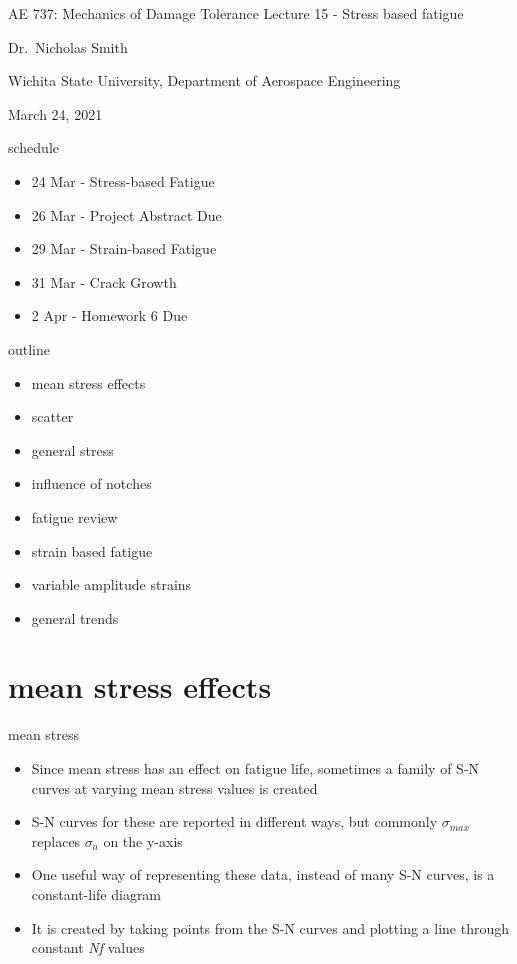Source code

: \documentclass[
  letterpaper,
  ignorenonframetext,
  aspectratio=43,
  handout,
  12pt]{beamer}
\author{}
\date{}
\providecommand{\tightlist}{%
  \setlength{\itemsep}{0pt}\setlength{\parskip}{0pt}}
\providecommand{\tightlist}{%
\setlength{\itemsep}{0pt}\setlength{\parskip}{0pt}}
\begin{document}
\begin{frame}{AE 737: Mechanics of Damage Tolerance}
\protect\hypertarget{ae-737-mechanics-of-damage-tolerance}{}
Lecture 15 - Stress based fatigue

Dr.~Nicholas Smith

Wichita State University, Department of Aerospace Engineering

March 24, 2021
\end{frame}

\begin{frame}{schedule}
\protect\hypertarget{schedule}{}
\begin{itemize}
\tightlist
\item
  24 Mar - Stress-based Fatigue
\item
  26 Mar - Project Abstract Due
\item
  29 Mar - Strain-based Fatigue
\item
  31 Mar - Crack Growth
\item
  2 Apr - Homework 6 Due
\end{itemize}
\end{frame}

\begin{frame}{outline}
\protect\hypertarget{outline}{}
\begin{itemize}
\tightlist
\item
  mean stress effects
\item
  scatter
\item
  general stress
\item
  influence of notches
\item
  fatigue review
\item
  strain based fatigue
\item
  variable amplitude strains
\item
  general trends
\end{itemize}
\end{frame}

\hypertarget{mean-stress-effects}{%
\section{mean stress effects}\label{mean-stress-effects}}

\begin{frame}{mean stress}
\protect\hypertarget{mean-stress}{}
\begin{itemize}
\tightlist
\item
  Since mean stress has an effect on fatigue life, sometimes a family of
  S-N curves at varying mean stress values is created
\item
  S-N curves for these are reported in different ways, but commonly
  \(\sigma_{max}\) replaces \(\sigma_a\) on the y-axis
\item
  One useful way of representing these data, instead of many S-N curves,
  is a constant-life diagram
\item
  It is created by taking points from the S-N curves and plotting a line
  through constant \emph{N}\emph{f} values
\end{itemize}
\end{frame}
\end{document}
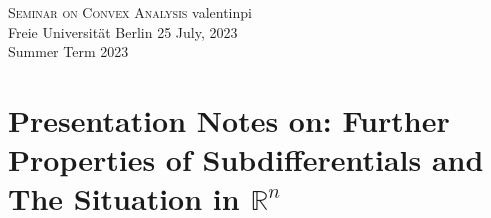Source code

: \documentclass[10pt, leqno]{amsart}
\theoremstyle{definition}
\theoremstyle{remark}
\newcommand{\commentcmd}[1]{}
\begin{document}
    \begin{mdframed}
        \textsc{Seminar on Convex Analysis} \hfill valentinpi\\
        Freie Universität Berlin \hfill 25 July, 2023\\
        Summer Term 2023
    \end{mdframed}

    \section*{Presentation Notes on: Further Properties of Subdifferentials and The Situation in \(\mathbb{R}^n\)}

    \phantom{}

    \commentcmd{
    \begin{center}
        \colorbox{green!15}{
            \begin{minipage}{0.95\linewidth}
                \centering
                
                \paragraph*{\textbf{\textcolor{red}{Remarks for the Meeting with Prof. Thomas}}}
                

\end{minipage}}
\end{center}}
\end{document}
■ ■ ■ ■ ■
Return every entry above word for word, leaving pictures out.

#### ANSWER TO THE PROBLEM
Source code

: \documentclass[
  letterpaper,
  ignorenonframetext,
  aspectratio=43,
  handout,
  12pt]{beamer}
\author{}
\date{}
\providecommand{\tightlist}{%
  \setlength{\itemsep}{0pt}\setlength{\parskip}{0pt}}
\providecommand{\tightlist}{%
\setlength{\itemsep}{0pt}\setlength{\parskip}{0pt}}
\begin{document}
\begin{frame}{AE 737: Mechanics of Damage Tolerance}
\protect\hypertarget{ae-737-mechanics-of-damage-tolerance}{}
Lecture 15 - Stress based fatigue

Dr.~Nicholas Smith

Wichita State University, Department of Aerospace Engineering

March 24, 2021
\end{frame}

\begin{frame}{schedule}
\protect\hypertarget{schedule}{}
\begin{itemize}
\tightlist
\item
  24 Mar - Stress-based Fatigue
\item
  26 Mar - Project Abstract Due
\item
  29 Mar - Strain-based Fatigue
\item
  31 Mar - Crack Growth
\item
  2 Apr - Homework 6 Due
\end{itemize}
\end{frame}

\begin{frame}{outline}
\protect\hypertarget{outline}{}
\begin{itemize}
\tightlist
\item
  mean stress effects
\item
  scatter
\item
  general stress
\item
  influence of notches
\item
  fatigue review
\item
  strain based fatigue
\item
  variable amplitude strains
\item
  general trends
\end{itemize}
\end{frame}

\hypertarget{mean-stress-effects}{%
\section{mean stress effects}\label{mean-stress-effects}}

\begin{frame}{mean stress}
\protect\hypertarget{mean-stress}{}
\begin{itemize}
\tightlist
\item
  Since mean stress has an effect on fatigue life, sometimes a family of
  S-N curves at varying mean stress values is created
\item
  S-N curves for these are reported in different ways, but commonly
  \(\sigma_{max}\) replaces \(\sigma_a\) on the y-axis
\item
  One useful way of representing these data, instead of many S-N curves,
  is a constant-life diagram
\item
  It is created by taking points from the S-N curves and plotting a line
  through constant \emph{N}\emph{f} values
\end{itemize}
\end{frame}
\end{document}
Source code

: \documentclass[10pt, leqno]{amsart}
\theoremstyle{definition}
\theoremstyle{remark}
\newcommand{\commentcmd}[1]{}
\begin{document}
    \begin{mdframed}
        \textsc{Seminar on Convex Analysis} \hfill valentinpi\\
        Freie Universität Berlin \hfill 25 July, 2023\\
        Summer Term 2023
    \end{mdframed}

    \section*{Presentation Notes on: Further Properties of Subdifferentials and The Situation in \(\mathbb{R}^n\)}

    \phantom{}

    \commentcmd{
    \begin{center}
        \colorbox{green!15}{
            \begin{minipage}{0.95\linewidth}
                \centering
                
                \paragraph*{\textbf{\textcolor{red}{Remarks for the Meeting with Prof. Thomas}}}
                

\end{minipage}}
\end{center}}
\end{document}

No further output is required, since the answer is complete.